For instance, when I was in Sunday school I was taught the story of a scared prophet who hopped a ride in a boat because he was afraid the people God was sending him to would kill him. Then he was swallowed by a big fish and learned to trust that God would take care of him, so he obeyed. But that isn't really the story of Jonah. The first time I read it on my own I was absolutely shocked.

I guess my point is history is taught by the victors and it's often taught by teachers who don't trust the intelligence of their kids. If a story has moral grey areas, we simplify to the point of fantasy.

Colin Smith said...

Hank/Bethany: Indeed... and even still we need to be very careful.
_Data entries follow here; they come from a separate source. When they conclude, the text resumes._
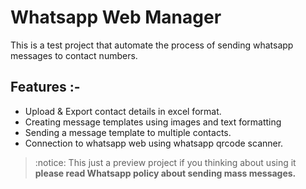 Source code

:# Whatsapp Web Manager

This is a test project that automate the process of sending whatsapp messages to contact numbers.

## Features :-
-   Upload & Export contact details in excel format.
-   Creating message templates using images and text formatting
-   Sending a message template to multiple contacts.
-   Connection to whatsapp web using whatsapp qrcode scanner.

>   :notice: This just a preview project if you thinking about using it **please read Whatsapp policy about sending mass messages.**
When we hear phrases like, "But it didn't really happen that way..." or "Many scholars now dispute the popular view..." we are inclined to accept the new orthodoxy and not examine WHY there has been a change of heart. Is it the result of a fresh, critical examination of the evidence? Or is it simply a change of heart based on the prevailing cultural winds? Are there dissenting opinions? "Many scholars" can be wrong. One of the side effects of an abundance of evidence is to become critically complacent and just go with the flow. More than ever we need to resist that urge.
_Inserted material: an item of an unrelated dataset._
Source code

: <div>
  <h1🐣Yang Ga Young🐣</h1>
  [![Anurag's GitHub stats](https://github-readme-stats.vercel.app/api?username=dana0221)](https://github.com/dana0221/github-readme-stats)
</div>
Again, sorry... this is way off-topic, but an interesting discussion (I think)... :)

french sojourn said...

Colin: Exactly as you pointed out, a lot of the time the data is there for the Historians researching. All the horrific details of how the Native Americans were treated has always been available.

It just wasn't part of the dialog that we as a country( See: victors) wanted waving in the wind. It is now being circulated by social media, and i have to be honest, I was horrified.

I don't think this falls into "many scholars, it didn't happen this way, etc. I'm not a conspiracy theorist, but I still believe that victors can set the dialog a lot easier then voiceless victims can cry out.

Thanks for chatting with me, but this is my third comment. I'll leave you the stage. I appreciate your insight.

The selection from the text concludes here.